Tennessee Gov. Bill Lee said on Sept. 28 that the state offered the companies $500 million in incentives to build the campus. The state legislature is set to vote on the incentive package on Oct. 28.
Plant construction will come amid a larger push for electric vehicles and associated infrastructure in Tennessee. In January, the Tennessee Dept. of Environment and Conservation and the Tennessee Valley Authority signed an agreement to spend an estimated $20 million for a network of fast charging stations every 50 miles along interstate corridors and other major highways in the state
Ford isn’t the only automaker to plan EV production in Tennessee. An $800 million expansion at Volkswagen’s Chattanooga assembly plant is set to begin producing the German automaker’s ID Crozz electric SUVs starting in 2022. Volkswagen is also required to invest $2 billion in zero-emissions vehicle charging infrastructure as part of its settlement with the US Environmental Protection Agency of the company’s past vehicle emissions scandal.
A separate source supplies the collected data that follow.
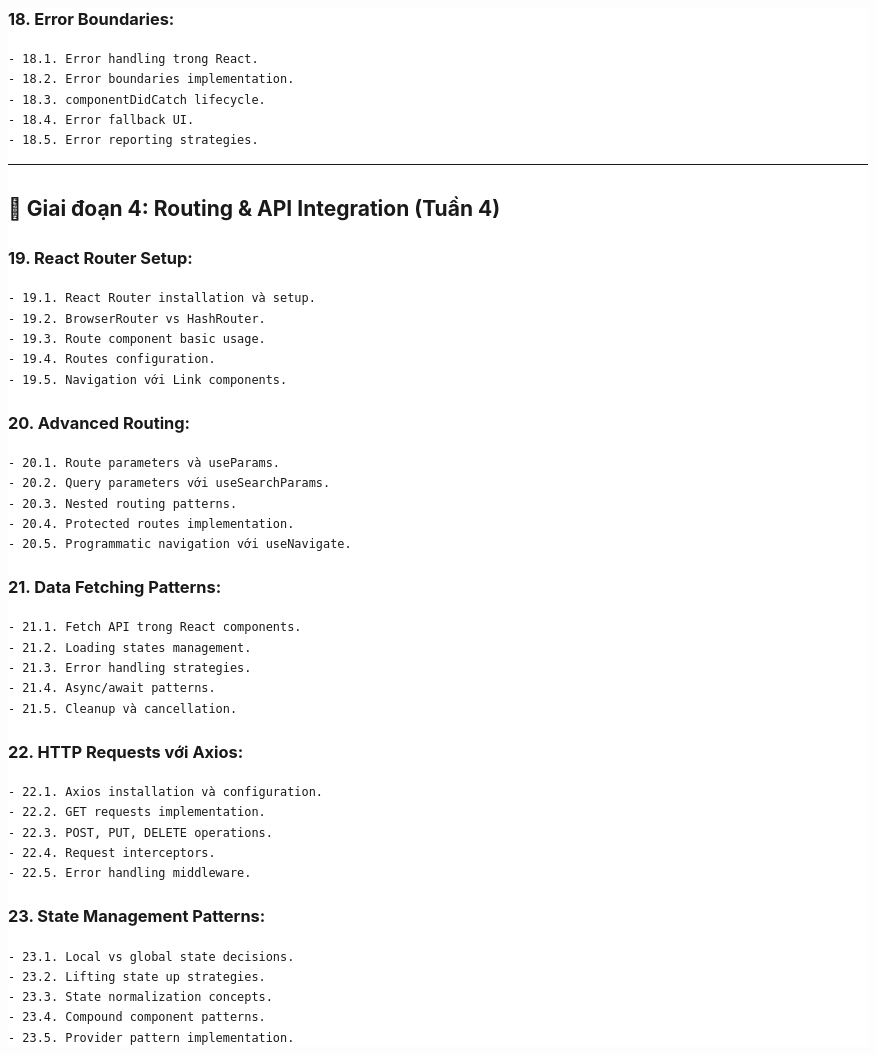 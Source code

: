 ### **18. Error Boundaries:**

    - 18.1. Error handling trong React.
    - 18.2. Error boundaries implementation.
    - 18.3. componentDidCatch lifecycle.
    - 18.4. Error fallback UI.
    - 18.5. Error reporting strategies.

---

## 📅 Giai đoạn 4: Routing & API Integration (Tuần 4)

### **19. React Router Setup:**

    - 19.1. React Router installation và setup.
    - 19.2. BrowserRouter vs HashRouter.
    - 19.3. Route component basic usage.
    - 19.4. Routes configuration.
    - 19.5. Navigation với Link components.

### **20. Advanced Routing:**

    - 20.1. Route parameters và useParams.
    - 20.2. Query parameters với useSearchParams.
    - 20.3. Nested routing patterns.
    - 20.4. Protected routes implementation.
    - 20.5. Programmatic navigation với useNavigate.

### **21. Data Fetching Patterns:**

    - 21.1. Fetch API trong React components.
    - 21.2. Loading states management.
    - 21.3. Error handling strategies.
    - 21.4. Async/await patterns.
    - 21.5. Cleanup và cancellation.

### **22. HTTP Requests với Axios:**

    - 22.1. Axios installation và configuration.
    - 22.2. GET requests implementation.
    - 22.3. POST, PUT, DELETE operations.
    - 22.4. Request interceptors.
    - 22.5. Error handling middleware.

### **23. State Management Patterns:**

    - 23.1. Local vs global state decisions.
    - 23.2. Lifting state up strategies.
    - 23.3. State normalization concepts.
    - 23.4. Compound component patterns.
    - 23.5. Provider pattern implementation.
The second upcoming BlueOvalSK project is the $5.8 billion construction of a pair of battery plants in Glendale, Ky. Ford says the 1,500-acre facility will supply its other North American Ford and Lincoln EV assembly plants. Those battery plants are also slated to begin production in 2025
“This is the single largest investment in the history of our state and this project solidifies our leadership role in the future of the automotive manufacturing industry,” Kentucky Gov. Andy Beshear said in a statement.
The announcement of the new plants comes just months after SK Innovation reached a deal with LG Energy Solution in a dispute over trade secrets. As part of the settlement, SK Innovation agreed to pay LG $1.8 billion in cash and future royalties. The deal allows SK Innovation to resume construction of its $2.6 billion battery plant outside Atlanta.
EVs may soon see a surge of support from governments.
The $1.3 trillion infrastructure bill pending a vote in the House would include $7.5 billion for EV charging infrastructure, particularly in less wealthy areas that have not seen as much development.
On Sept. 30, the governors of Illinois, Indiana, Michigan, Minnesota and Wisconsin signed an agreement to collaborate on EV infrastructure as the Regional Electric Vehicle Midwest Coalition. The states plan to work together to leverage public and private investment as they transition infrastructure to support EVs, also with an eye on historically disadvantaged communities.